(GOAL OF THE EXERCISE) Line count for "particle": give the number of lines in the records below that hold it, and nothing else.

(RECORDS TO PROCESS)
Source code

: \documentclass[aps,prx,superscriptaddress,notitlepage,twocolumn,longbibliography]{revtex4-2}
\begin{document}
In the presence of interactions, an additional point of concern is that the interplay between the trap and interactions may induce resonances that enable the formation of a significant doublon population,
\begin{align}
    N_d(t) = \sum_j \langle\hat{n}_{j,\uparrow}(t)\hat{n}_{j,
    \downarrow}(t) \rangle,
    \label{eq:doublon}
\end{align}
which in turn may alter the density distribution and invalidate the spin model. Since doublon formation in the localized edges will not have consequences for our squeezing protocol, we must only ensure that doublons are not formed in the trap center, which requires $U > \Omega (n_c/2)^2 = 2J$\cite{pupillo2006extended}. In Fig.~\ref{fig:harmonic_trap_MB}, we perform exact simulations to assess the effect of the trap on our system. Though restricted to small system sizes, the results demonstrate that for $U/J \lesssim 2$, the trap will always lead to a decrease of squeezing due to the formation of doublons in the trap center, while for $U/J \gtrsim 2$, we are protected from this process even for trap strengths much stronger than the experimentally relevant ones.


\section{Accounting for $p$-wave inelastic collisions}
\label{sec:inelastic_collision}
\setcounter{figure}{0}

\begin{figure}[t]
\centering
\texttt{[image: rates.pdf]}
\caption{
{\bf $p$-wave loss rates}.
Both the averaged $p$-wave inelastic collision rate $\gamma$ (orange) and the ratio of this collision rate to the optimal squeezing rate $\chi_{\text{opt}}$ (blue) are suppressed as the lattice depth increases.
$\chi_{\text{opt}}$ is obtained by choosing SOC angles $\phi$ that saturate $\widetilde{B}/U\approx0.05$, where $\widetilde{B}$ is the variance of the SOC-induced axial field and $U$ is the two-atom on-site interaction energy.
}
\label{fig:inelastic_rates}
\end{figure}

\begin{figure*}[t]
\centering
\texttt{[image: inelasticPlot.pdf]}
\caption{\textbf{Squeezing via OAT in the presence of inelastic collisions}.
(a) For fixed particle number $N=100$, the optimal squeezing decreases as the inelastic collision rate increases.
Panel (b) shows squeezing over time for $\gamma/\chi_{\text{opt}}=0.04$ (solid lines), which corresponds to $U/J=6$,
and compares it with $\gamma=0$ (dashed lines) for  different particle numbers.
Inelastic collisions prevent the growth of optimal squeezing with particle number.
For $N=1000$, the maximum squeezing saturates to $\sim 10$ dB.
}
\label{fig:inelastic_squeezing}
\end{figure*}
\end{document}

(SOLUTION FOR THIS PROBLEM) 3